Los Angeles, CA (PRWEB) February 11, 2014
Since 2001, American taxpayers have spent approximately $1.5 trillion on the wars in Iraq and Afghanistan, and $11.26 million continues to be spent each hour. According to the National Priorities Project, for fiscal year 2014, Military spending comprises 57% of the president’s proposed discretionary budget and 17% of the planned total budget, which includes mandatory spending and interest on federal debt. Education is 6% of the discretionary budget (2% of the total), and International Affairs is 3% (1% of the total).
Despite the overwhelming amount spent on the U.S. military, government officials and political analysts are increasingly questioning how effective this prioritization has been for homeland security. In “Islamist Violence and a War of Ideas,” published in The New Yorker blog, George Packer writes: “War turned out to be far too blunt an instrument against the complexity, volatility, and durability of Islamist violence. Targeted kidnappings and killings are effective against the leadership but do nothing about the next generation of recruits, perhaps only galvanizing it. And yet one approach that impatient, action-loving, results-oriented Americans have not given enough thought to is addressing the heart of the violence: the terrible ideas that license massacres in the name of religion.”
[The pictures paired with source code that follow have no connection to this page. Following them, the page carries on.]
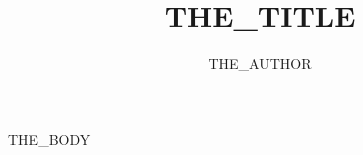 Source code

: \documentclass[]{article}
\title{THE_TITLE}
\author{THE_AUTHOR}
\begin{document}
\maketitle
\tableofcontents
\newpage

THE_BODY
\end{document}
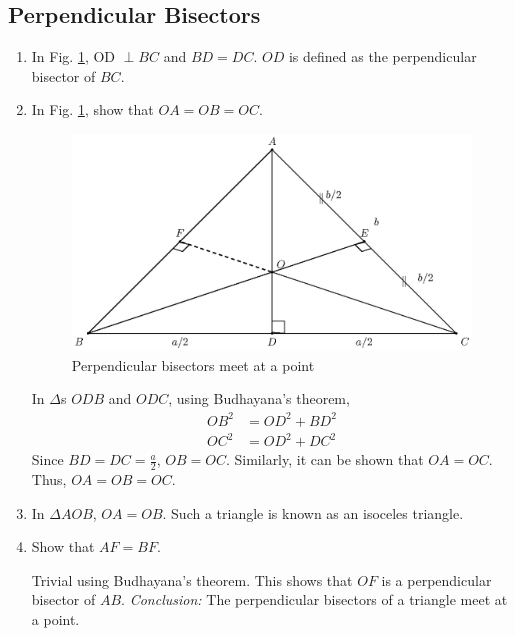 \subsection{Perpendicular Bisectors}
\renewcommand{\theequation}{\theenumi}
\begin{enumerate}[label=\arabic*.,ref=\thesubsection.\theenumi]

\item
	In Fig. \ref{ch3_perp_bisector}, OD $\perp BC$ and $BD=DC$. $OD$ is defined as the perpendicular bisector of $BC$.


\item
	In Fig. \ref{ch3_perp_bisector}, show that $OA=OB=OC$.

\begin{figure}[!ht]
	\begin{center}
		
		\includegraphics[width=\columnwidth]{./figs/fig_3.8.eps}
	\end{center}
	\caption{Perpendicular bisectors meet at a point}
	\label{ch3_perp_bisector}	
\end{figure}
%
\solution In $\Delta$s $ODB$ and $ODC$, using Budhayana's theorem,
%
\begin{equation}
\begin{split}
OB^2 &= OD^2 + BD^2 \\
OC^2 &= OD^2 + DC^2 
\end{split}
\end{equation}
%
Since $BD = DC = \frac{a}{2}$, $OB = OC$.  Similarly, it can be shown that $OA = OC$.  Thus, $OA=OB=OC$.
%
\item
	In $\Delta AOB$, $OA = OB$.  Such a triangle is known as an isoceles triangle.

%
\item
	Show that $AF = BF$.

\solution Trivial using Budhayana's theorem.  This shows that $OF$ is a perpendicular bisector of $AB$. 
{\em Conclusion:}  The perpendicular bisectors of a triangle meet at a point.
%
\end{enumerate}

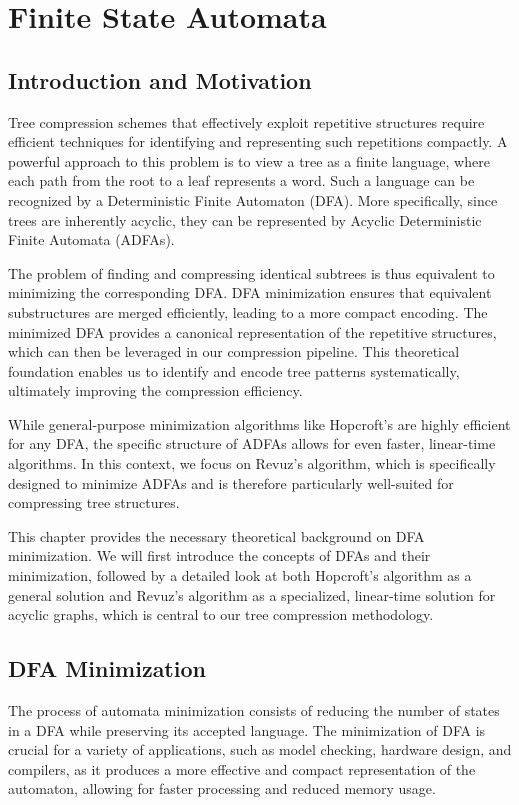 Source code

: \section{Finite State Automata} \label{chp:hopcroft}

\subsection{Introduction and Motivation}
Tree compression schemes that effectively exploit repetitive structures require efficient techniques for identifying and representing such repetitions compactly. A powerful approach to this problem is to view a tree as a finite language, where each path from the root to a leaf represents a word. Such a language can be recognized by a Deterministic Finite Automaton (DFA). More specifically, since trees are inherently acyclic, they can be represented by Acyclic Deterministic Finite Automata (ADFAs).

The problem of finding and compressing identical subtrees is thus equivalent to minimizing the corresponding DFA. DFA minimization ensures that equivalent substructures are merged efficiently, leading to a more compact encoding. The minimized DFA provides a canonical representation of the repetitive structures, which can then be leveraged in our compression pipeline. This theoretical foundation enables us to identify and encode tree patterns systematically, ultimately improving the compression efficiency.

While general-purpose minimization algorithms like Hopcroft's are highly efficient for any DFA, the specific structure of ADFAs allows for even faster, linear-time algorithms. In this context, we focus on Revuz's algorithm, which is specifically designed to minimize ADFAs and is therefore particularly well-suited for compressing tree structures.

This chapter provides the necessary theoretical background on DFA minimization. We will first introduce the concepts of DFAs and their minimization, followed by a detailed look at both Hopcroft's algorithm as a general solution and Revuz's algorithm as a specialized, linear-time solution for acyclic graphs, which is central to our tree compression methodology.

\subsection{DFA Minimization}
The process of automata minimization consists of reducing the number of states in a DFA while preserving its accepted language. The minimization of DFA is crucial for a variety of applications, such as model checking, hardware design, and compilers, as it produces a more effective and compact representation of the automaton, allowing for faster processing and reduced memory usage.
That article was posted in October 2013, but nearly a decade earlier, the 9/11 Commission similarly concluded in its 2004 report that eliminating al-Qaida as the greatest threat to U.S. security will ultimately require ‘‘prevailing in the longer term over the ideology that gives rise to Islamist terrorism.” Waging a war of ideas is hardly a new idea, and something the U.S. government navigated for decades during the Cold War, but seems to be lagging in now.
This approach, involving public diplomacy, strategic communications, and leveraging information technology, is arguably cheaper, subtler, and more complex than physical warfare. At the most basic level, it begins with education – a fundamental factor in a nation’s security and quality of life.
Education needs increased resources within the U.S., both in rural areas and inner cities. But while the U.S. military budget is staggering in contrast with education investment in the 50 states, it is even more so contrasted with the West African country of Mali. There, for an elementary school of one hundred children, $2,500 USD pays all teachers’ salaries for a given school for the entire year; $400 pays for school supplies and $450 pays for food for one class for an entire year; and $12,000 builds one classroom of cement construction.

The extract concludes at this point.